SQL is the lingua-franca of data big and small, but SQL is a language, not a platform—it serves as the conceptual framework for data tasks on many platforms, ranging from blog content management with MySQL, to high-frequency online transaction processing (OLTP) systems, to heavy-duty batch processing on Hadoop and other big-data platforms.
If you’re looking for help with Hive programming, this might be the wrong page for you, but you may find some useful pointers to documents at the end of this article. This article is more about orientation. The first section is about where relational databases and Hive come from historically. The second section is a catalog of Hive best-practices and optimizations. If you’re impatient, feel free to skip section one and jump right into the catalog.The last section is a selection of links to useful material from various sources.
SQL interfaces exist for numerous databases and models of computation, but online transaction processing (OLTP) systems probably account for the largest number of users.

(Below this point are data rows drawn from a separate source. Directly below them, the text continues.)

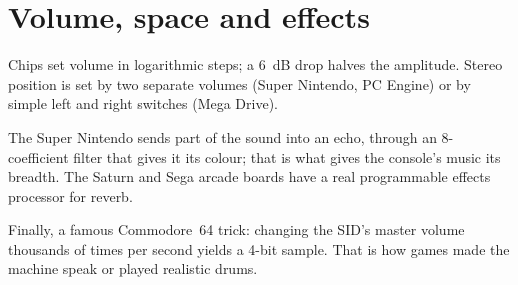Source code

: \section{Volume, space and effects}
Chips set volume in logarithmic steps; a 6~dB drop halves the amplitude. Stereo position is set by two separate
volumes (Super Nintendo, PC Engine) or by simple left and right switches (Mega Drive).

The Super Nintendo sends part of the sound into an echo, through an 8-coefficient filter that gives it its colour;
that is what gives the console's music its breadth. The Saturn and Sega arcade boards have a real programmable
effects processor for reverb.

Finally, a famous Commodore~64 trick: changing the SID's master volume thousands of times per second yields a 4-bit
sample. That is how games made the machine speak or played realistic drums.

MySQL, SQL Server, Postgres, and Oracle are prime examples of OLTP systems, but there are plenty of others, including both in-memory systems and hybrids. These systems excel at allowing many users to execute transactional queries concurrently even as data is added, modified, and deleted from the database. Their strength is quickly extracting narrow, but often multi-dimensional slices of complex datasets, as opposed to bulk analytics across a wide range of a data set. A billion rows is a very big table in the OLTP world, and they tend to get difficult to manage and expensive when they exceed that range.

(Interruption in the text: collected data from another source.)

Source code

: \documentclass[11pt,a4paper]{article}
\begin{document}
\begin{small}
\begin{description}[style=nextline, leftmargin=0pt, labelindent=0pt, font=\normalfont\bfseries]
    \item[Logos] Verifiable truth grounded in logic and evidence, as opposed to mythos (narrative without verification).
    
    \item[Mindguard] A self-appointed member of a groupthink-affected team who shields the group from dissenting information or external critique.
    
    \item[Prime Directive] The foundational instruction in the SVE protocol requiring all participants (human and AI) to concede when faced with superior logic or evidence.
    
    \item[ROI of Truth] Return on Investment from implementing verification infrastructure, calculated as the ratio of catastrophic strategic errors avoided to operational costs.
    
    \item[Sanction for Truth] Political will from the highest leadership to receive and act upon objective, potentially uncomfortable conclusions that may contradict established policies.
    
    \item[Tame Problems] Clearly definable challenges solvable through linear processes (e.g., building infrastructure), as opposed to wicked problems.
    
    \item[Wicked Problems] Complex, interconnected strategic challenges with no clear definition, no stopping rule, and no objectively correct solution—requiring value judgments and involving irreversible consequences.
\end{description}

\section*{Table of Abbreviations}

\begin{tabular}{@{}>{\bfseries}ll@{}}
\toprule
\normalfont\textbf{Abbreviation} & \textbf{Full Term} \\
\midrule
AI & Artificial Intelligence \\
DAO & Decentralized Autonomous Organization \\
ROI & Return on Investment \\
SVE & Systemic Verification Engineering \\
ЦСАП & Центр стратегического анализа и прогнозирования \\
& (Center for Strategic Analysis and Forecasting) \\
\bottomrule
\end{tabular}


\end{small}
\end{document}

Online Analytic Processing (OLAP) systems, which includes data warehouses, and data appliances, e.g., Teradata, occupy the next echelon in capacity. These systems are not designed for agile, high-frequency transactional loads, but for big analytic computations on highly structured data. They typically support fewer, but larger queries, and handle aggregations across a wide range of large datasets much more efficiently than an OLTP system. While they do complex analytics efficiently, they tend to be very expensive. Several billion rows is a large table for an OLAP or data warehouse appliance.
MPP (which stands for massively parallel processing) systems are an important subcategory OLAP systems. MPP’s have as many as a couple of hundred processors and may either appliances or software that installs on general purpose machines. Neteeza and Greenplum are examples, with the former being an appliance and the latter pure software. These systems tend to be quite mature and polished and offer a lot of support for the enterprise in terms of security, built-in connection software, etc. MPP’s tend to be closer to a “share nothing” architecture than non-MPP OLAP systems, but their designs retain deep roots in the relational database world.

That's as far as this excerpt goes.